Writing a book is hard work. Especially with framed photographs of ninety-five year-old journal editors who are no longer alive staring at me from the wall. Not only are they not a lick photogenic, this also adds an incredible amount of pressure to my routine. I turn to my left and there they all are, mocking my endeavors and judging my lunch choices. I have decided to write my daily quota of two pages at work, knowing that I would not get enough writing done at home in between episodes of Law & Order and that I am powerless to write once my cat decides to sit on top of my laptop computer. There are far less distractions here and a much smaller refrigerator. This is a promising routine, but sometimes my fingers have an off-day and no amount of finger calisthenics can encourage them to produce better writing. But I am determined, having already produced fourteen pages of drivel, which is the longest amount of consecutive drivel I've written since college.

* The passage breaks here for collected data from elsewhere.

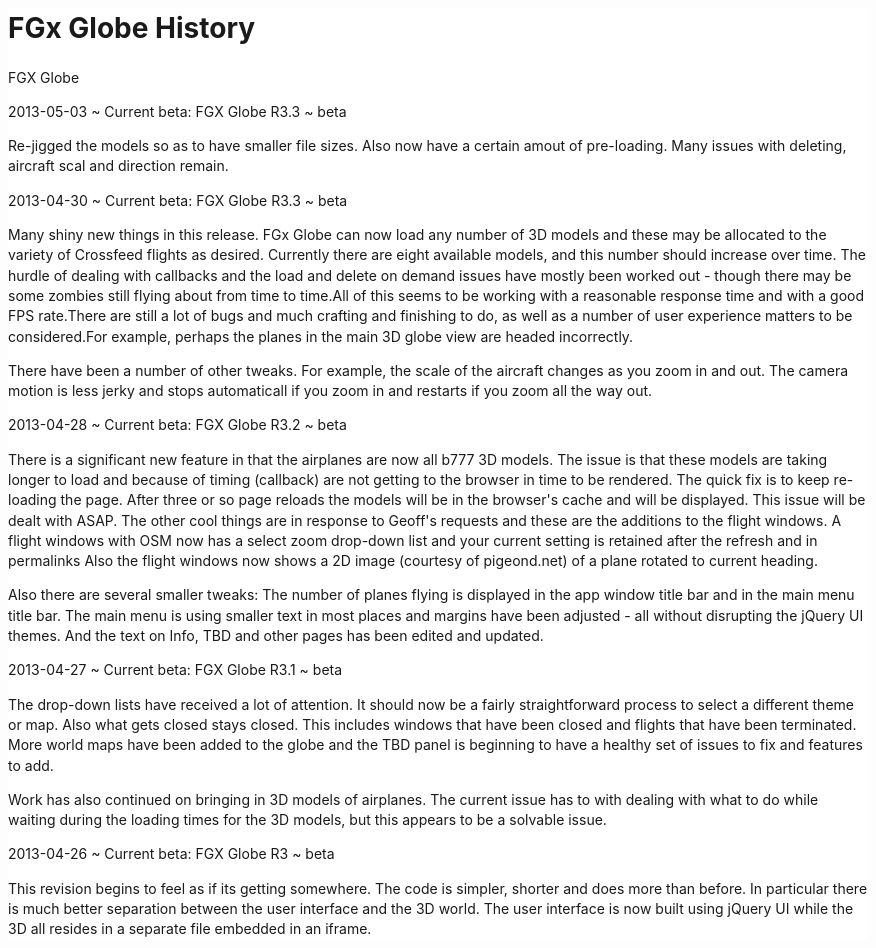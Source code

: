 FGx Globe History
=================

FGX Globe

2013-05-03 ~ Current beta: FGX Globe R3.3 ~ beta

Re-jigged the models so as to have smaller file sizes. Also now have a certain amout of pre-loading. Many issues with deleting, aircraft scal and direction remain.

2013-04-30 ~ Current beta: FGX Globe R3.3 ~ beta

Many shiny new things in this release. FGx Globe can now load any number of 3D models and these may be allocated to the variety of Crossfeed flights as desired. Currently there are eight available models, and this number should increase over time. The hurdle of dealing with callbacks and the load and delete on demand issues have mostly been worked out - though there may be some zombies still flying about from time to time.All of this seems to be working with a reasonable response time and with a good FPS rate.There are still a lot of bugs and much crafting and finishing to do, as well as a number of user experience matters to be considered.For example, perhaps the planes in the main 3D globe view are headed incorrectly.

There have been a number of other tweaks. For example, the scale of the aircraft changes as you zoom in and out. The camera motion is less jerky and stops automaticall if you zoom in and restarts if you zoom all the way out.

2013-04-28 ~ Current beta: FGX Globe R3.2 ~ beta

There is a significant new feature in that the airplanes are now all b777 3D models. The issue is that these models are taking longer to load and because of timing (callback) are not getting to the browser in time to be rendered. The quick fix is to keep re-loading the page. After three or so page reloads the models will be in the browser's cache and will be displayed. This issue will be dealt with ASAP. The other cool things are in response to Geoff's requests and these are the additions to the flight windows. A flight windows with OSM now has a select zoom drop-down list and your current setting is retained after the refresh and in permalinks Also the flight windows now shows a 2D image (courtesy of pigeond.net) of a plane rotated to current heading.

Also there are several smaller tweaks: The number of planes flying is displayed in the app window title bar and in the main menu title bar. The main menu is using smaller text in most places and margins have been adjusted - all without disrupting the jQuery UI themes. And the text on Info, TBD and other pages has been edited and updated.

2013-04-27 ~ Current beta: FGX Globe R3.1 ~ beta

The drop-down lists have received a lot of attention. It should now be a fairly straightforward process to select a different theme or map. Also what gets closed stays closed. This includes windows that have been closed and flights that have been terminated. More world maps have been added to the globe and the TBD panel is beginning to have a healthy set of issues to fix and features to add.

Work has also continued on bringing in 3D models of airplanes. The current issue has to with dealing with what to do while waiting during the loading times for the 3D models, but this appears to be a solvable issue.

2013-04-26 ~ Current beta: FGX Globe R3 ~ beta

This revision begins to feel as if its getting somewhere. The code is simpler, shorter and does more than before. In particular there is much better separation between the user interface and the 3D world. The user interface is now built using jQuery UI while the 3D all resides in a separate file embedded in an iframe.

While I am here at work speaking stupid English to boring North Americans and being agitated by nearly everything, my more successful older brother is off taking pictures of steaks and climbing mountains in Argentina. Which happens to be what Argentina is famous for: mountains and pictures of steaks. As envious as I am, as soon as his vacation is over, he will have to face the inevitable return to a luxury high-rise apartment and five-star restaurants in New York City, just like the rest of us. My hope for him is that he brings home a South American girlfriend so that we can add some Latin flair to our very pale family. In return, I will buy him a pair of socks for Christmas, because that is what he requested. Of course he will only be receiving one of the socks, and the second sock will be sent to the U.S. Government, in accordance with the gift tax act, which also claimed half of my Christmas bonus. ¡Feliz Navidad!